## DATA SECTION
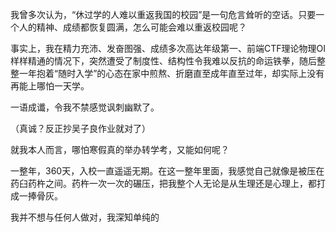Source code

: 我曾多次认为，“休过学的人难以重返我国的校园”是一句危言耸听的空话。只要一个人的精神、成绩都恢复圆满，怎么可能会难以重返校园呢？

事实上，我在精力充沛、发奋图强、成绩多次高达年级第一、前端CTF理论物理OI样样精通的情况下，突然遭受了制度性、结构性令我难以反抗的命运铁拳，随后整整一年抱着“随时入学”的心态在家中煎熬、折磨直至成年直至过年，却实际上没有再能上哪怕一天学。

一语成谶，令我不禁感觉讽刺幽默了。




（真诚？反正抄吴子良作业就对了）


就我本人而言，哪怕寒假真的举办转学考，又能如何呢？

一整年，360天，入校一直遥遥无期。在这一整年里面，我感觉自己就像是被压在药臼药杵之间。药杵一次一次的碾压，把我整个人无论是从生理还是心理上，都打成一捧骨灰。

我并不想与任何人做对，我深知单纯的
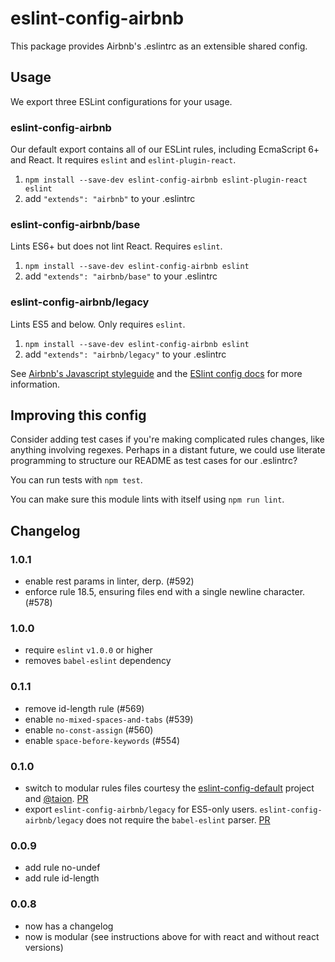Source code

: # eslint-config-airbnb

This package provides Airbnb's .eslintrc as an extensible shared config.

## Usage

We export three ESLint configurations for your usage.

### eslint-config-airbnb

Our default export contains all of our ESLint rules, including EcmaScript 6+
and React. It requires `eslint` and `eslint-plugin-react`.

1. `npm install --save-dev eslint-config-airbnb eslint-plugin-react eslint`
2. add `"extends": "airbnb"` to your .eslintrc

### eslint-config-airbnb/base

Lints ES6+ but does not lint React. Requires `eslint`.

1. `npm install --save-dev eslint-config-airbnb eslint`
2. add `"extends": "airbnb/base"` to your .eslintrc

### eslint-config-airbnb/legacy

Lints ES5 and below. Only requires `eslint`.

1. `npm install --save-dev eslint-config-airbnb eslint`
2. add `"extends": "airbnb/legacy"` to your .eslintrc

See [Airbnb's Javascript styleguide](https://github.com/airbnb/javascript) and
the [ESlint config docs](http://eslint.org/docs/user-guide/configuring#extending-configuration-files)
for more information.

## Improving this config

Consider adding test cases if you're making complicated rules changes, like
anything involving regexes. Perhaps in a distant future, we could use literate
programming to structure our README as test cases for our .eslintrc?

You can run tests with `npm test`.

You can make sure this module lints with itself using `npm run lint`.

## Changelog

### 1.0.1
- enable rest params in linter, derp. (#592)
- enforce rule 18.5, ensuring files end with a single newline character. (#578)

### 1.0.0
- require `eslint` `v1.0.0` or higher
- removes `babel-eslint` dependency

### 0.1.1
- remove id-length rule (#569)
- enable `no-mixed-spaces-and-tabs` (#539)
- enable `no-const-assign` (#560)
- enable `space-before-keywords` (#554)

### 0.1.0

- switch to modular rules files courtesy the [eslint-config-default][ecd]
  project and [@taion][taion]. [PR][pr-modular]
- export `eslint-config-airbnb/legacy` for ES5-only users.
  `eslint-config-airbnb/legacy` does not require the `babel-eslint` parser.
  [PR][pr-legacy]

[ecd]: https://github.com/walmartlabs/eslint-config-defaults
[taion]: https://github.com/taion
[pr-modular]: https://github.com/airbnb/javascript/pull/526
[pr-legacy]: https://github.com/airbnb/javascript/pull/527

### 0.0.9

- add rule no-undef
- add rule id-length

### 0.0.8
 - now has a changelog
 - now is modular (see instructions above for with react and without react versions)
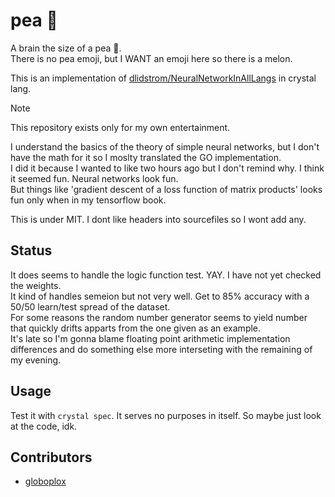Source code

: # pea :melon:

A brain the size of a pea :melon:.  
There is no pea emoji, but I WANT an emoji here so there is a melon.  

This is an implementation of [dlidstrom/NeuralNetworkInAllLangs](https://github.com/dlidstrom/NeuralNetworkInAllLangs) in crystal lang.  

> [!NOTE]
> This repository exists only for my own entertainment.  

I understand the basics of the theory of simple neural networks, but I don't have the math for it so I moslty translated the GO implementation.  
I did it because I wanted to like two hours ago but I don't remind why. I think it seemed fun. Neural networks look fun.  
But things like 'gradient descent of a loss function of matrix products' looks fun only when in my tensorflow book.  

This is under MIT. I dont like headers into sourcefiles so I wont add any.  

## Status

It does seems to handle the logic function test. YAY. I have not yet checked the weights.  
It kind of handles semeion but not very well. Get to 85% accuracy with a 50/50 learn/test spread of the dataset.  
For some reasons the random number generator seems to yield number that quickly drifts apparts from the one given as an example.  
It's late so I'm gonna blame floating point arithmetic implementation differences and do something else more interseting with the remaining of my evening.  

## Usage

Test it with `crystal spec`.
It serves no purposes in itself. So maybe just look at the code, idk.  

## Contributors

- [globoplox](https://github.com/globoplox)
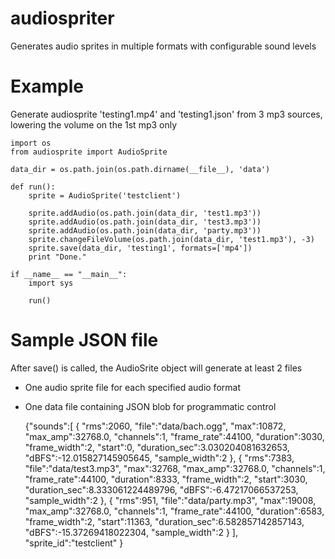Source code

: audiospriter
============

Generates audio sprites in multiple formats with configurable sound levels

Example
===
Generate audiosprite 'testing1.mp4' and 'testing1.json' from 3 mp3 sources, 
lowering the volume on the 1st mp3 only

    import os
    from audiosprite import AudioSprite

    data_dir = os.path.join(os.path.dirname(__file__), 'data')

    def run():
        sprite = AudioSprite('testclient')

        sprite.addAudio(os.path.join(data_dir, 'test1.mp3'))
        sprite.addAudio(os.path.join(data_dir, 'test3.mp3'))
        sprite.addAudio(os.path.join(data_dir, 'party.mp3'))
        sprite.changeFileVolume(os.path.join(data_dir, 'test1.mp3'), -3)
        sprite.save(data_dir, 'testing1', formats=['mp4'])
        print "Done."

    if __name__ == "__main__":
        import sys

        run()

Sample JSON file
===
After save() is called, the AudioSrite object will generate at least 2 files
- One audio sprite file for each specified audio format
- One data file containing JSON blob for programmatic control 

    {"sounds":[
      {
         "rms":2060,
         "file":"data/bach.ogg",
         "max":10872,
         "max_amp":32768.0,
         "channels":1,
         "frame_rate":44100,
         "duration":3030,
         "frame_width":2,
         "start":0,
         "duration_sec":3.030204081632653,
         "dBFS":-12.015827145905645,
         "sample_width":2
      },
      {
         "rms":7383,
         "file":"data/test3.mp3",
         "max":32768,
         "max_amp":32768.0,
         "channels":1,
         "frame_rate":44100,
         "duration":8333,
         "frame_width":2,
         "start":3030,
         "duration_sec":8.333061224489796,
         "dBFS":-6.47217066537253,
         "sample_width":2
      },
      {
         "rms":951,
         "file":"data/party.mp3",
         "max":19008,
         "max_amp":32768.0,
         "channels":1,
         "frame_rate":44100,
         "duration":6583,
         "frame_width":2,
         "start":11363,
         "duration_sec":6.582857142857143,
         "dBFS":-15.37269418022304,
         "sample_width":2
      }
    ],
    "sprite_id":"testclient"
    }
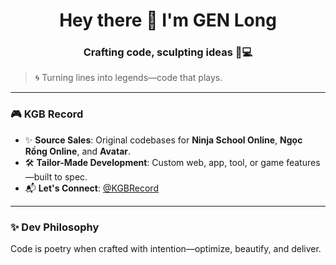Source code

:<h1 align="center">Hey there 👋 I'm <strong>GEN Long</strong></h1>
<h3 align="center">Crafting code, sculpting ideas 🎨💻</h3>

> 🌀 Turning lines into legends—code that plays.

---

### 🎮 KGB Record

- ✨ **Source Sales**: Original codebases for **Ninja School Online**, **Ngọc Rồng Online**, and **Avatar**.
- 🛠️ **Tailor-Made Development**: Custom web, app, tool, or game features—built to spec.
- 📬 **Let's Connect**: [@KGBRecord](https://github.com/KGBRecord)

---

### ✨ Dev Philosophy

Code is poetry when crafted with intention—optimize, beautify, and deliver.</file>
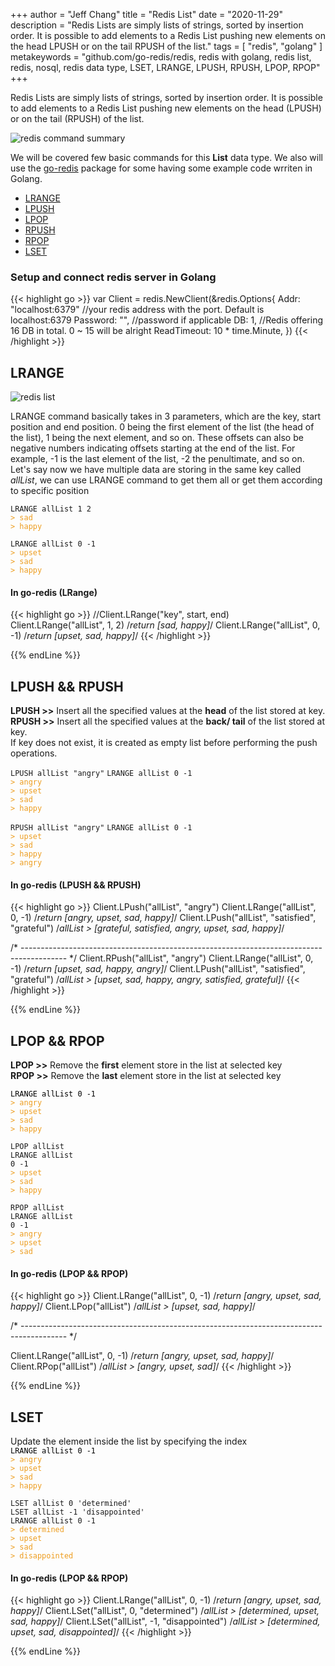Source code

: +++
author = "Jeff Chang"
title = "Redis List"
date = "2020-11-29"
description = "Redis Lists are simply lists of strings, sorted by insertion order. It is possible to add elements to a Redis List pushing new elements on the head LPUSH or on the tail RPUSH of the list."
tags = [
    "redis", "golang"
]
metakeywords = "github.com/go-redis/redis, redis with golang, redis list, redis, nosql, redis data type, LSET, LRANGE, LPUSH, RPUSH, LPOP, RPOP"
+++

Redis Lists are simply lists of strings, sorted by insertion order. It is possible to add elements to a Redis List pushing new elements on the head (LPUSH) or on the tail (RPUSH) of the list.

![redis command summary](/images/redis-list_summary.JPG)

We will be covered few basic commands for this **List** data type. We also will use the [go-redis](https://github.com/go-redis/redis) package for some having some example code wrriten in Golang.

* [LRANGE](#LRANGE)
* [LPUSH](#LPUSH-RPUSH)
* [LPOP](#LPOP-RPOP)
* [RPUSH](#LPUSH-RPUSH)
* [RPOP](#LPOP-RPOP)
* [LSET](#LSET)

### Setup and connect redis server in Golang
{{< highlight go >}}
var Client = redis.NewClient(&redis.Options{
	Addr:        "localhost:6379" //your redis address with the port. Default is localhost:6379
	Password:    "", //password if applicable
	DB:          1, //Redis offering 16 DB in total. 0 ~ 15 will be alright
	ReadTimeout: 10 * time.Minute,
})
{{< /highlight >}}

## LRANGE<a name="LRANGE"></a>
![redis list](/images/redis-list_1.JPG)

LRANGE command basically takes in 3 parameters, which are the key, start position and end position. 0 being the first element of the list (the head of the list), 1 being the next element, and so on. These offsets can also be negative numbers indicating offsets starting at the end of the list. For example, -1 is the last element of the list, -2 the penultimate, and so on.
Let's say now we have multiple data are storing in the same key called *allList*, we can use LRANGE command to get them all or get them according to specific position

<code>LRANGE allList 1 2</code>
<code style="display:block; color:#ED9D1F">> sad</code>
<code style="display:block; color:#ED9D1F">> happy</code>

<code>LRANGE allList 0 -1</code>
<code style="display:block; color:#ED9D1F">> upset</code>
<code style="display:block; color:#ED9D1F">> sad</code>
<code style="display:block; color:#ED9D1F">> happy</code>

#### In go-redis (LRange)
{{< highlight go >}}
//Client.LRange("key", start, end)
Client.LRange("allList", 1, 2) /*return [sad, happy]*/
Client.LRange("allList", 0, -1) /*return [upset, sad, happy]*/
{{< /highlight >}}

{{% endLine %}}

## LPUSH && RPUSH<a name="LPUSH-RPUSH"></a>
<p><strong>LPUSH >></strong> Insert all the specified values at the <strong>head</strong> of the list stored at key.<br/>
<strong>RPUSH >></strong> Insert all the specified values at the <strong>back/ tail</strong> of the list stored at key.<br/>
If key does not exist, it is created as empty list before performing the push operations.</p>

<code>LPUSH allList "angry"</code>
<code>LRANGE allList 0 -1</code>
<code style="display:block; color:#ED9D1F">> angry</code>
<code style="display:block; color:#ED9D1F">> upset</code>
<code style="display:block; color:#ED9D1F">> sad</code>
<code style="display:block; color:#ED9D1F">> happy</code>

<code>RPUSH allList "angry"</code>
<code>LRANGE allList 0 -1</code>
<code style="display:block; color:#ED9D1F">> upset</code>
<code style="display:block; color:#ED9D1F">> sad</code>
<code style="display:block; color:#ED9D1F">> happy</code>
<code style="display:block; color:#ED9D1F">> angry</code>

#### In go-redis (LPUSH && RPUSH)
{{< highlight go >}}
Client.LPush("allList", "angry") 
Client.LRange("allList", 0, -1) /*return [angry, upset, sad, happy]*/
Client.LPush("allList", "satisfied", "grateful") /*allList > [grateful, satisfied, angry, upset, sad, happy]*/

/* ----------------------------------------------------------------------------------------- */
Client.RPush("allList", "angry") 
Client.LRange("allList", 0, -1) /*return [upset, sad, happy, angry]*/
Client.LPush("allList", "satisfied", "grateful") /*allList > [upset, sad, happy, angry, satisfied, grateful]*/
{{< /highlight >}}

{{% endLine %}}

## LPOP && RPOP<a name="LPOP-RPOP"></a>
<p><strong>LPOP >></strong> Remove the <strong>first</strong> element store in the list at selected key<br/>
<strong>RPOP >></strong> Remove the <strong>last</strong> element store in the list at selected key<br/>

<code style="display:block; color: black">LRANGE allList 0 -1</code>
<code style="display:block; color:#ED9D1F">> angry</code>
<code style="display:block; color:#ED9D1F">> upset</code>
<code style="display:block; color:#ED9D1F">> sad</code>
<code style="display:block; color:#ED9D1F">> happy</code>

<code style="display:block;">LPOP allList</code>
<code>LRANGE allList 0 -1</code>
<code style="display:block; color:#ED9D1F">> upset</code>
<code style="display:block; color:#ED9D1F">> sad</code>
<code style="display:block; color:#ED9D1F">> happy</code>

<code style="display:block;">RPOP allList</code>
<code>LRANGE allList 0 -1</code>
<code style="display:block; color:#ED9D1F">> angry</code>
<code style="display:block; color:#ED9D1F">> upset</code>
<code style="display:block; color:#ED9D1F">> sad</code>

#### In go-redis (LPOP && RPOP)
{{< highlight go >}}
Client.LRange("allList", 0, -1) /*return [angry, upset, sad, happy]*/
Client.LPop("allList") /*allList > [upset, sad, happy]*/

/* ----------------------------------------------------------------------------------------- */

Client.LRange("allList", 0, -1) /*return [angry, upset, sad, happy]*/
Client.RPop("allList") /*allList > [angry, upset, sad]*/
{{< /highlight >}}

{{% endLine %}}

## LSET<a name="LSET"></a>
Update the element inside the list by specifying the index
<code style="display:block; color: black">LRANGE allList 0 -1</code>
<code style="display:block; color:#ED9D1F">> angry</code>
<code style="display:block; color:#ED9D1F">> upset</code>
<code style="display:block; color:#ED9D1F">> sad</code>
<code style="display:block; color:#ED9D1F">> happy</code>

<code style="display:block;">LSET allList 0 'determined'</code>
<code style="display:block;">LSET allList -1 'disappointed'</code>
<code>LRANGE allList 0 -1</code>
<code style="display:block; color:#ED9D1F">> determined</code>
<code style="display:block; color:#ED9D1F">> upset</code>
<code style="display:block; color:#ED9D1F">> sad</code>
<code style="display:block; color:#ED9D1F">> disappointed</code>

#### In go-redis (LPOP && RPOP)
{{< highlight go >}}
Client.LRange("allList", 0, -1) /*return [angry, upset, sad, happy]*/
Client.LSet("allList", 0, "determined") /*allList > [determined, upset, sad, happy]*/
Client.LSet("allList", -1, "disappointed") /*allList > [determined, upset, sad, disappointed]*/
{{< /highlight >}}

{{% endLine %}}

<div class="fb-comments" data-href="https://jeffdevslife.com/post/redis-list/" data-numposts="5"  ></div>


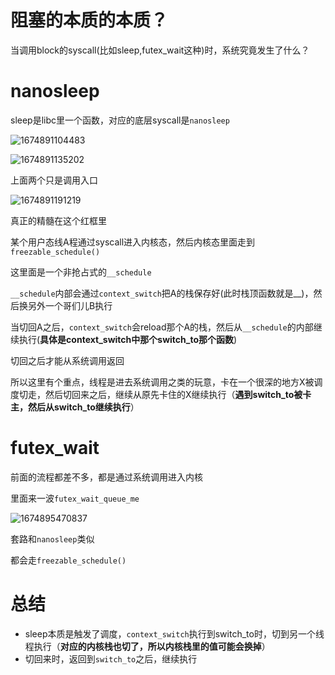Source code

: # 阻塞的本质的本质？
当调用block的syscall(比如sleep,futex_wait这种)时，系统究竟发生了什么？

# nanosleep
sleep是libc里一个函数，对应的底层syscall是`nanosleep`

![1674891104483](https://user-images.githubusercontent.com/31315527/215253349-f897e7c0-91dc-49dc-923b-2ad80b40e4f6.png)

![1674891135202](https://user-images.githubusercontent.com/31315527/215253371-8fc6539b-21c3-4403-8a58-fdd749ba2765.png)

上面两个只是调用入口

![1674891191219](https://user-images.githubusercontent.com/31315527/215253411-0e025fbe-dbb4-4c81-887a-ada4edb1bee2.png)

真正的精髓在这个红框里

某个用户态线A程通过syscall进入内核态，然后内核态里面走到`freezable_schedule()`

这里面是一个非抢占式的`__schedule`

`__schedule`内部会通过`context_switch`把A的栈保存好(此时栈顶函数就是__)，然后换另外一个哥们儿B执行

当切回A之后，`context_switch`会reload那个A的栈，然后从`__schedule`的内部继续执行(**具体是context_switch中那个switch_to那个函数**)

切回之后才能从系统调用返回

所以这里有个重点，线程是进去系统调用之类的玩意，卡在一个很深的地方X被调度切走，然后切回来之后，继续从原先卡住的X继续执行（**遇到switch_to被卡主，然后从switch_to继续执行**）

# futex_wait
前面的流程都差不多，都是通过系统调用进入内核

里面来一波`futex_wait_queue_me`

![1674895470837](https://user-images.githubusercontent.com/31315527/215256436-a23f3066-941a-4cea-93c3-352eabf5b065.png)

套路和`nanosleep`类似

都会走`freezable_schedule()`


# 总结
* sleep本质是触发了调度，`context_switch`执行到switch_to时，切到另一个线程执行（**对应的内核栈也切了，所以内核栈里的值可能会换掉**）
* 切回来时，返回到`switch_to`之后，继续执行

## EXERCISE
Skip the pictures. Restate exactly the lines from the start of the entries through the line containing "Our default export", both ends included.

## FINISHED EXERCISE
Source code

: 我曾多次认为，“休过学的人难以重返我国的校园”是一句危言耸听的空话。只要一个人的精神、成绩都恢复圆满，怎么可能会难以重返校园呢？

事实上，我在精力充沛、发奋图强、成绩多次高达年级第一、前端CTF理论物理OI样样精通的情况下，突然遭受了制度性、结构性令我难以反抗的命运铁拳，随后整整一年抱着“随时入学”的心态在家中煎熬、折磨直至成年直至过年，却实际上没有再能上哪怕一天学。

一语成谶，令我不禁感觉讽刺幽默了。




（真诚？反正抄吴子良作业就对了）


就我本人而言，哪怕寒假真的举办转学考，又能如何呢？

一整年，360天，入校一直遥遥无期。在这一整年里面，我感觉自己就像是被压在药臼药杵之间。药杵一次一次的碾压，把我整个人无论是从生理还是心理上，都打成一捧骨灰。

我并不想与任何人做对，我深知单纯的
Source code

: # eslint-config-airbnb

This package provides Airbnb's .eslintrc as an extensible shared config.

## Usage

We export three ESLint configurations for your usage.

### eslint-config-airbnb

Our default export contains all of our ESLint rules, including EcmaScript 6+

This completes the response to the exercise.